The Federal Reserve bought $10.213 billion of mortgage bonds guaranteed by Fannie Mae (FNM), Freddie Mac (FRE), and Ginnie Mae in the first three days of its new program to support the housing market, the central bank reported Thursday.

The Fed has pledged to purchase $500 billion, or possibly more, of these bonds in the first half of the year, in an effort to push down mortgage rates. This is only one of many programs the central bank is juggling as it expands its role in the financial markets.

The purchases in the first days of the program put the Fed on track to buy the half-trillion dollars worth of mortgages in six months when the program is scheduled to expire.

There was little reaction Thursday afternoon in the mortgage bond market to the data, where the Fed's daily intervention had already caused risk premiums, or spreads, to narrow. They tightened another two basis points on Thursday, bringing to total narrowing to 38 basis points for the week.

"People already knew the Fed was buying heavily," said Art Frank, a mortgage strategist at Deutsche Bank.

Risk premiums on these bonds have narrowed as much 100 basis points from their highs in November before the Fed announced its purchasing program.

As a result, mortgage rates that homeowners pay also have fallen from above 6% levels in November to 5.01% as of Thursday, according to Freddie Mac.

Additionally, the extent of Fed purchases is expected to push other investors, who had shied away from this market, to return.

Most of the central bank's purchases were of mortgage bonds guaranteed by Freddie. It bought $6.899 billion of Freddie bonds, $2.864 billion of Fannie bonds, and $450 million of Ginnie Mae securities.

Much of its buying was concentrated in the 30-year 4.5% and 5% coupons, according to Fed data.

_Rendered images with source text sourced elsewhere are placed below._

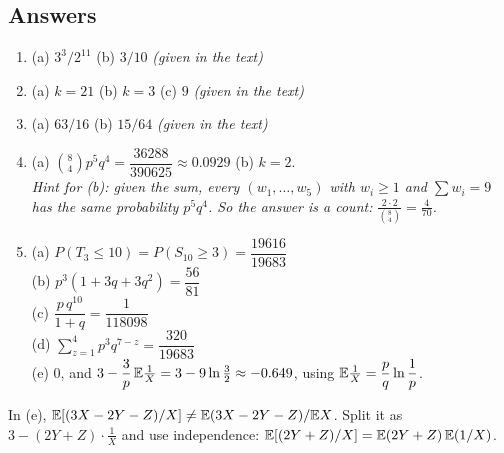 \subsection*{Answers}
\begin{enumerate}[label=\textbf{P\arabic*.},leftmargin=*]
  \item (a) $3^3/2^{11}$ \quad (b) $3/10$ \hfill \emph{(given in the text)}
  \item (a) $k=21$ \quad (b) $k=3$ \quad (c) $9$ \hfill \emph{(given in the text)}
  \item (a) $63/16$ \quad (b) $15/64$ \hfill \emph{(given in the text)}
  \item (a) $\binom84 p^5q^4 = \dfrac{36288}{390625}\approx 0.0929$ \quad (b) $k = 2$.\\
  \emph{Hint for (b): given the sum, every $(w_1,\dots,w_5)$ with $w_i\ge1$ and $\sum w_i=9$ has the same probability $p^5q^4$. So the answer is a count: $\frac{2\cdot2}{\binom84} = \frac{4}{70}$.}
  \item (a) $P(T_3\le10)=P(S_{10}\ge3) = \dfrac{19616}{19683}$ \\
  (b) $p^3(1+3q+3q^2) = \dfrac{56}{81}$ \\
  (c) $\dfrac{p\,q^{10}}{1+q} = \dfrac{1}{118098}$ \\
  (d) $\sum_{z=1}^{4} p^3 q^{7-z} = \dfrac{320}{19683}$ \\
  (e) $0$, and $3 - \dfrac3p\,\mathbb{E}\tfrac1X = 3 - 9\ln\tfrac32 \approx -0.649$, using $\mathbb{E}\tfrac1X = \dfrac{p}{q}\ln\dfrac1p$.
\end{enumerate}
\begin{remark}
In (e), $\mathbb{E}[(3X-2Y-Z)/X] \ne \mathbb{E}(3X-2Y-Z)/\mathbb{E} X$. Split it as $3 - (2Y+Z)\cdot\tfrac1X$ and use independence: $\mathbb{E}[(2Y+Z)/X] = \mathbb{E}(2Y+Z)\,\mathbb{E}(1/X)$.
\end{remark}
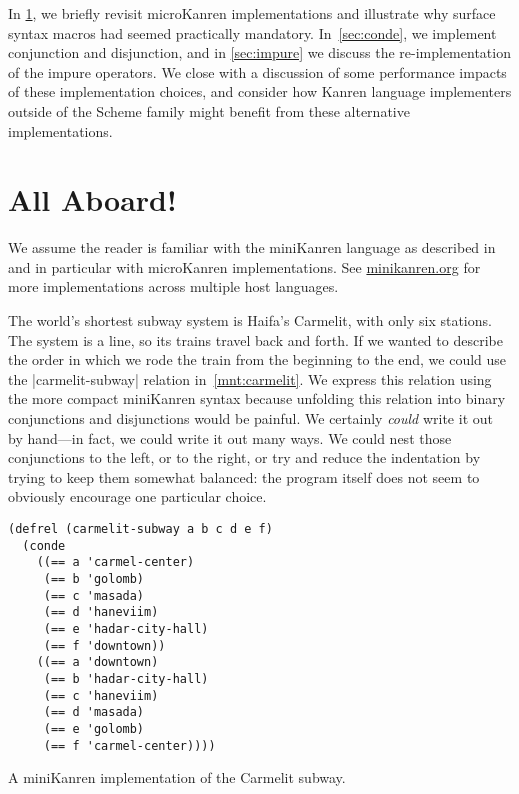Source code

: \documentclass[sigplan,screen,draft,anonymous,review,natbib=false]{acmart}
\begin{document}
In \cref{sec:all-aboard}, we briefly revisit microKanren
implementations and illustrate why surface syntax
macros had seemed practically mandatory. In~\cref{sec:conde}, we implement conjunction and disjunction, and in
\cref{sec:impure} we discuss the re-implementation of the impure
operators. We close with a discussion of some performance impacts of
these implementation choices, and consider how Kanren language
implementers outside of the Scheme family might benefit from these
alternative implementations.

\section{All Aboard!}\label{sec:all-aboard}

We assume the reader is familiar with the miniKanren language as
described in  and in particular with
microKanren implementations. See \href{minikanren.org}{minikanren.org}
for more implementations across multiple host languages.

The world's shortest subway system is Haifa's Carmelit, with only
six stations. The system is a line, so its trains travel back and
forth. If we wanted to describe the order in which we rode the train
from the beginning to the end, we could use the
\rackinline|carmelit-subway| relation in~\cref{mnt:carmelit}. We
express this relation using the more compact miniKanren syntax because
unfolding this relation into binary conjunctions and disjunctions
would be painful. We certainly \emph{could} write it out by hand---in
fact, we could write it out many ways. We could nest those
conjunctions to the left, or to the right, or try and reduce the
indentation by trying to keep them somewhat balanced: the program
itself does not seem to obviously encourage one particular choice.

\begin{listing}
  \begin{verbatim}
(defrel (carmelit-subway a b c d e f)
  (conde
    ((== a 'carmel-center)
     (== b 'golomb)
     (== c 'masada)
     (== d 'haneviim)
     (== e 'hadar-city-hall)
     (== f 'downtown))
    ((== a 'downtown)
     (== b 'hadar-city-hall)
     (== c 'haneviim)
     (== d 'masada)
     (== e 'golomb)
     (== f 'carmel-center))))
  \end{verbatim}
  \caption{A miniKanren implementation of the Carmelit subway.}
  \label{mnt:carmelit}
\end{listing}
\end{document}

The central bank, over the three days, bought $3.45 billion of 4.5% coupon and $3 billion of the 5% coupon.

"They are targeting the current coupon," said Walt Schmidt, a mortgage strategist with FTN Financial.

The current coupon, or that closest to par, is the mortgage bond with a primary mortgage rate of 4% on its 30-year loans. Typically, lenders add additional charges and fees to this primary rate to come up with the final mortgage rate homeowners pay.

The limited supply of these 4% coupons forced the Federal Reserve to expand its purchases to the next two higher coupons, of which there is plenty of supply, Schmidt said.